In a featurette on the special features from the Blu-ray, William Shatner talks about how he was upset with Nicholas Meyer for breaking a promise regarding one of his lines. The line in question was when Kirk says "Let them die" during the scene when he and Spock are talking after the classified briefing. Shatner wanted to say the line, then gesture as if he didn't mean to say this, and he made Meyer promise to show this on camera. However, in the final cut, after Kirk says "Let them die", this cuts to Spock looking surprised, and only goes back to Kirk, cutting over when Kirk gestures with regret.
Michael Dorn plays Colonel Worf, the grandfather of his regular character Lieutenant Worf on Star Trek: La nouvelle génération (1987).
Frankie & Johnny (1991) was being filmed in the same studio, and required Al Pacino to have a surprised expression on his face after opening a door. Director Garry Marshall arranged for Kirk (William Shatner) and Spock (Leonard Nimoy) to be on the other side of the door that Pacino opened.
Christian Slater wore the trousers made for William Shatner in Star Trek II : La Colère de Khan (1982). "It was an honor to get into Shatner's pants", he quipped during a BBC interview.
Nichelle Nichols objected to the scene in which the crew desperately searches through old printed Klingon translation dictionaries in order to speak the language without the standard universal translator being used.
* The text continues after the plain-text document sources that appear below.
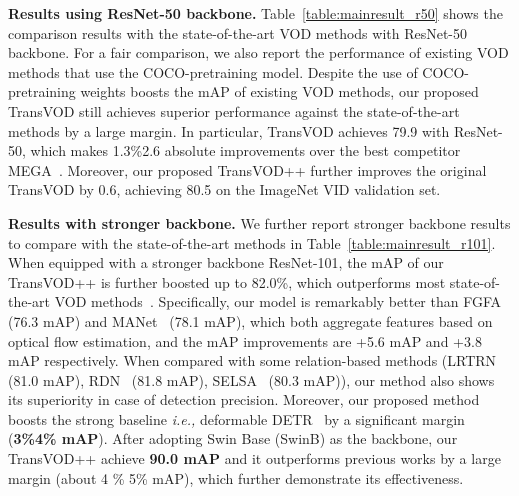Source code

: \documentclass[10pt,journal,compsoc]{IEEEtran}
\begin{document}
\noindent
\textbf{Results using ResNet-50 backbone.}
Table~\ref{table:mainresult_r50} shows the comparison results with the state-of-the-art VOD methods with ResNet-50 backbone.
For a fair comparison, we also report the performance of existing VOD methods that use the COCO-pretraining model.
Despite the use of COCO-pretraining weights boosts the mAP of existing VOD methods, our proposed TransVOD still achieves superior performance against the state-of-the-art methods by a large margin. 
In particular, TransVOD achieves 79.9 with ResNet-50, which makes 1.3\%2.6 absolute improvements over the best competitor MEGA~\cite{chen2020memory}. Moreover, our proposed TransVOD++ further improves the original TransVOD by 0.6, achieving 80.5 on the ImageNet VID validation set.


\noindent
\textbf{Results with stronger backbone.} We further report stronger backbone results to compare with the state-of-the-art methods in Table~\ref{table:mainresult_r101}. When equipped with a stronger backbone ResNet-101, the mAP of our TransVOD++ is further boosted up to 82.0\%, which outperforms most state-of-the-art VOD methods~\cite{zhu17dff,feichtenhofer17dt,zhu17fgfa,wang18manet,zhu18hp}. Specifically, our model is remarkably better than FGFA~\cite{zhu17fgfa} (76.3 mAP) and MANet~\cite{wang18manet} (78.1 mAP), which both aggregate features based on optical flow estimation, and the mAP improvements are +5.6 mAP and +3.8 mAP respectively. When compared with some relation-based methods
(LRTRN~\cite{shvets19lltr} (81.0 mAP), RDN~\cite{deng19rdn} (81.8 mAP), SELSA~\cite{wu19selsa}  (80.3  mAP)), our method also shows its superiority in case of detection precision.
Moreover, our proposed method boosts the strong baseline \emph{i.e.,} deformable DETR~\cite{zhu2020deformable} by a significant margin (\textbf{3\%4\% mAP}). After adopting Swin Base (SwinB) as the backbone, our TransVOD++ achieve \textbf{90.0 mAP} and it outperforms previous works by a large margin (about 4 \% 5\% mAP), which further demonstrate its effectiveness. 
\end{document}
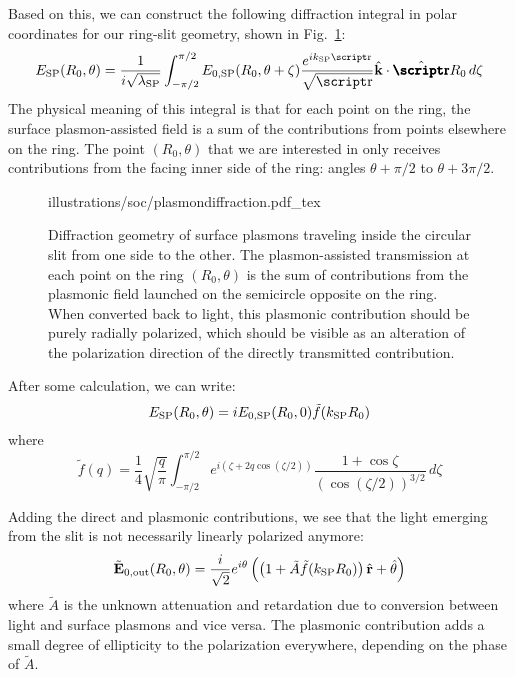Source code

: Based on this, we can construct the following diffraction integral in polar coordinates for our ring-slit geometry, shown in Fig.~\ref{soc:fig:innercircle}:
\begin{equation}
  E_\SP(R_0, \theta) =
  \frac{1}{i\sqrt{\lambda_\SP}} \int_{-\pi/2}^{\pi/2}
  E_{0,\SP}(R_0, \theta+\zeta)
  \frac{e^{ik_\SP\rsep}}{\sqrt{\rsep}} \uvect{k} \cdot \ursep R_0 \,d\zeta
\end{equation}
The physical meaning of this integral is that for each point on the ring, the surface plasmon-assisted field is a sum of the contributions from points elsewhere on the ring.
The point $(R_0,\theta)$ that we are interested in only receives contributions from the facing inner side of the ring: angles $\theta+\pi/2$ to $\theta+3\pi/2$.
%
\begin{figure}[tb]
\forcerectofloat\centering
{illustrations/soc/plasmondiffraction.pdf_tex}
\caption{Diffraction geometry of surface plasmons traveling inside the circular slit from one side to the other. The plasmon-assisted transmission at each point on the ring $(R_0,\theta)$ is the sum of contributions from the plasmonic field launched on the semicircle opposite on the ring. When converted back to light, this plasmonic contribution should be purely radially polarized, which should be visible as an alteration of the polarization direction of the directly transmitted contribution.}
\label{soc:fig:innercircle}
\end{figure}

After some calculation, we can write:
\begin{equation}
E_{\mathrm{SP}}(R_0,\theta) = i E_{0,\mathrm{SP}}(R_0, 0) \tilde{f}(k_{\mathrm{SP}} R_0)
\end{equation}
where
\[ \tilde{f}(q) = \frac{1}{4} \sqrt{\frac{q}{\pi}} \int_{-\pi/2}^{\pi/2}
   e^{i(\zeta + 2q\cos(\zeta/2))} \frac{1+\cos\zeta}{(\cos(\zeta/2))^{3/2}} \,d\zeta \]

Adding the direct and plasmonic contributions, we see that the light emerging from the slit is not necessarily linearly polarized anymore:
\begin{equation}
  \tilde{\mathbf{E}}_{0,\mathrm{out}}(R_0, \theta) = \frac{i}{\sqrt{2}} e^{i\theta} \left(
  \left(1 + \tilde{A}\tilde{f}(k_{\mathrm{SP}} R_0)\right)\hat{\mathbf{r}} + \hat{\mathbf{\theta}} \right)
\end{equation}
where $\tilde{A}$ is the unknown attenuation and retardation due to conversion between light and surface plasmons and vice versa. The plasmonic contribution adds a small degree of ellipticity to the polarization everywhere, depending on the phase of $\tilde{A}$.
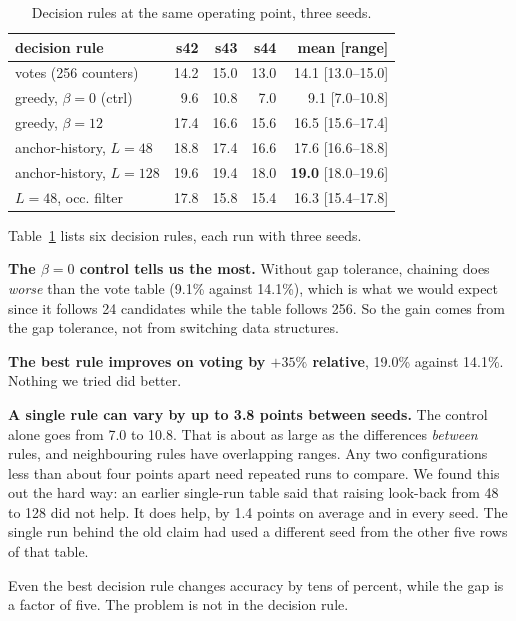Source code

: \documentclass[conference]{IEEEtran}
\begin{document}
\begin{table}[t]
\caption{Decision rules at the same operating point, three seeds.}
\label{tab:rules}
\centering
\scriptsize
\begin{tabular}{lrrrr}
\toprule
decision rule & s42 & s43 & s44 & mean [range] \\
\midrule
votes (256 counters)        & 14.2 & 15.0 & 13.0 & 14.1 [13.0--15.0] \\
greedy, $\beta = 0$ (ctrl)  & 9.6 & 10.8 & 7.0 & 9.1 [7.0--10.8] \\
greedy, $\beta = 12$        & 17.4 & 16.6 & 15.6 & 16.5 [15.6--17.4] \\
anchor-history, $L = 48$    & 18.8 & 17.4 & 16.6 & 17.6 [16.6--18.8] \\
anchor-history, $L = 128$   & 19.6 & 19.4 & 18.0 & \textbf{19.0} [18.0--19.6] \\
\quad $L = 48$, occ. filter & 17.8 & 15.8 & 15.4 & 16.3 [15.4--17.8] \\
\bottomrule
\end{tabular}
\end{table}

Table~\ref{tab:rules} lists six decision rules, each run with three seeds.

\textbf{The $\beta = 0$ control tells us the most.} Without gap tolerance, chaining does
\emph{worse} than the vote table (9.1\% against 14.1\%), which is what we would expect since it
follows 24 candidates while the table follows 256. So the gain comes from the gap tolerance, not
from switching data structures.

\textbf{The best rule improves on voting by $+35\%$ relative}, 19.0\% against 14.1\%. Nothing we
tried did better.

\textbf{A single rule can vary by up to 3.8 points between seeds.} The control alone goes from
7.0 to 10.8. That is about as large as the differences \emph{between} rules, and neighbouring
rules have overlapping ranges. Any two configurations less than about four points apart need
repeated runs to compare. We found this out the hard way: an earlier single-run table said that
raising look-back from 48 to 128 did not help. It does help, by 1.4 points on average and in
every seed. The single run behind the old claim had used a different seed from the other five
rows of that table.

Even the best decision rule changes accuracy by tens of percent, while the gap is a factor of
five. The problem is not in the decision rule.
\end{document}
It seemed more logical to her that Uhura, being the ship's chief communications officer, would know the language of the Federation's main enemy, or at least have the appropriate information in the computer. However, Nicholas Meyer bluntly overruled her. Probably in response to this discrepancy, Uhura specializes in xenolinguistics in Star Trek (2009) where she intercepts and translates a Klingon communication, and speaks fluent Klingon in Star Trek Into Darkness (2013).
Nicholas Meyer: [Sherlock Holmes] Spock tells the crew, "An ancestor of mine maintained that if you eliminate the impossible, whatever remains, however improbable, must be the solution." The "ancestor" Spock quotes is Sherlock Holmes, another fictional character well-versed in logic. Holmes, created by Sir Arthur Conan Doyle, is often used as a role model for characters in the Star Trek Universe, e.g. Data in Star Trek: La nouvelle génération (1987). Leonard Nimoy and Christopher Plummer have both played Holmes on stage and screen. Nicholas Meyer wrote several Sherlock Holmes "pastiche" novels, including "The Seven-Per-Cent Solution", considered by many to be the best non-Doyle story of Sherlock Holmes. Spock, played by Zachary Quinto, also quotes the "eliminate the impossible" maxim in Star Trek (2009).